Cilomilast was formulated in water to concentrations of 0.6 and 6
mg/mL and administered orally in a 5 mL/kg dosing volume to give
doses of 3 and 30 mg/kg. Zardaverine was formulated in a vehicle of
0.5% methyl cellulose to a concentration of 4 mg/mL and
administered orally in a 5 mL/kg dosing volume to give a dose of 20
mg/kg. Roflumilast was formulated in a vehicle of 0.5% methyl
cellulose to a concentration of 0.36 mg/mL and administered orally
in a 5 mL/kg dosing volume to give a dose of 1.8 mg/kg.
Example 4.1.3.3
Test with Bosutinib and Adefovir
[0512] The procedure as described in Example 4.1.2.1. was performed
with the compounds according to the invention being bosutinib and
adefovir.

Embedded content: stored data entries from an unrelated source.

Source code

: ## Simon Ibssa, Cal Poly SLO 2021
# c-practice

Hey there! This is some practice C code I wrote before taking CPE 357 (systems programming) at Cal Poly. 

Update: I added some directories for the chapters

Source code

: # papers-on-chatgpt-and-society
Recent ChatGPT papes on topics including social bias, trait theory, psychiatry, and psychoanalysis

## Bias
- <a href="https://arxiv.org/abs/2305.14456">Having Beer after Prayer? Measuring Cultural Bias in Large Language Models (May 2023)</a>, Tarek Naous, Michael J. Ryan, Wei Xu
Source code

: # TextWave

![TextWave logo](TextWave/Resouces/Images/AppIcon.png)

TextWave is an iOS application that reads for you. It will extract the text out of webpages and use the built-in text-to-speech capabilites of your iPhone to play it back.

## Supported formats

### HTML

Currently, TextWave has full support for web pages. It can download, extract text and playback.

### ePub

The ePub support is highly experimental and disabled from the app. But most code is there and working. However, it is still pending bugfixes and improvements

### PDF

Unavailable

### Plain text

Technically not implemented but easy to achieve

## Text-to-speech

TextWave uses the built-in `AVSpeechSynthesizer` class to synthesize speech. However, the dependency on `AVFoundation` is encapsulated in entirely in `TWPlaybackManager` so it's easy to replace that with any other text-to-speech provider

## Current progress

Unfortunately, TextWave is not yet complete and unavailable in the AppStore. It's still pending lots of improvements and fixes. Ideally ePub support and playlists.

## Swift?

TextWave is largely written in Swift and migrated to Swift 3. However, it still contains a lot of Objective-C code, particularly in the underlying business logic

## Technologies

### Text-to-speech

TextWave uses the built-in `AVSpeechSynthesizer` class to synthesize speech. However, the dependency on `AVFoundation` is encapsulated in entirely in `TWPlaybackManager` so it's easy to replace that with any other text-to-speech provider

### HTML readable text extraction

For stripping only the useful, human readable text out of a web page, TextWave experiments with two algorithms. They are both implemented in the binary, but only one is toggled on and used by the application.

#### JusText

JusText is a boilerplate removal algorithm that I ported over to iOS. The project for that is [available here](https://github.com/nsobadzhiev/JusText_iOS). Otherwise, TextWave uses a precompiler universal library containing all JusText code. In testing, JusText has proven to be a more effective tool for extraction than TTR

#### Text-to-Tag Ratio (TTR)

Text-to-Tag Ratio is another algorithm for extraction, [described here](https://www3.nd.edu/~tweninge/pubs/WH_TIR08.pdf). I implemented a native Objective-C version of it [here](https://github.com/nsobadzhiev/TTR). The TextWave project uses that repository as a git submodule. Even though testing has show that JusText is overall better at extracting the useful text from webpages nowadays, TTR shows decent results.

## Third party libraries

In total, five groups of animals were included: one group
of 10 animals received the positive control drug, pregabalin, at 60
mg/kg and four groups of 8 animals each received either 60 mg/kg
bosutinib, 200 mg/kg bosutinib, 2 mg/kg adefovir or 20 mg/kg
adefovir, respectively (FIG. 23B). Bosutinib was formulated in 0.5%
methyl cellulose to concentrations of 12 and 40 mg/mL and
administered orally in a 5 mL/kg dosing volume to give doses of 60
and 200 mg/kg. Adefovir was formulated in 0.5% methyl cellulose to
concentrations of 0.4 and 4 mg/mL and administered orally in a 5
mL/kg dosing volume to give doses of 2 and 20 mg/kg.
Example 4.1.4
Chronic Studies
[0513] Each group of animals according to Example 4.1.2 was
administered either a positive control drug (pregabalin formulated
in a vehicle of 0.5% methyl cellulose to a concentration of 12
mg/mL and administered po in a 5 mL/kg dosing volume to give an
effective dose (e.g. 60 mg/kg)) or a compound according to the
invention. Dosing was carried out one or several times daily for
two days to eight weeks. Animal subjects were reassessed for
mechanical and cold allodynia either daily, weekly, biweekly,
monthly or at the end of the study at one or several time points:
30 min, 90 min, 180 min, 12 hours, 24 hours, 48 hours, 72 hours and
1 week after administration of the respective compound, using Von
Frey's hairs and a cold plate set at 10.degree. C.
Example 4.2
Assessing Inflammatory Pain Animal Models--Complete Freunds
Adjuvant (CFA)
[0514] Complete Freunds Adjuvant (CFA) consists of heat-killed
mycobacterium suspended in mineral oil. When injected systemically
into rodents, an immune response is triggered resulting in chronic
inflammation of many organs such as skin, liver, spleen, eyes, bone
marrow and particularly peripheral joints. The inflammatory
response results in bone resorption and periosteal bone
proliferation. Importantly this inflammatory state results in
spontaneous pain and ectopic nerve cell firing. Thus, the resultant
adjuvant disease exhibits polyarthritic symptoms. When CFA is
injected unilaterally into the limbs it elicits a
monoarthritic-like condition and is thus used to model chronic
inflammatory conditions. Unilateral injection allows the analysis
of ipsilateral and contralateral effects of localised joint pain
(Millan et al., 1988). Injection of CFA results in oedema of the
affected joint, mechanical allodynia and mechanical and thermal
hyperalgesia (Butler et al., 1992; Hsieh et al., 2010; Meotti et
al., 2006; Staton et al., 2007). As these features resemble the
clinical pathology of rheumatoid arthritis, CFA-induced chronic
inflammation has been widely used as a model of this condition.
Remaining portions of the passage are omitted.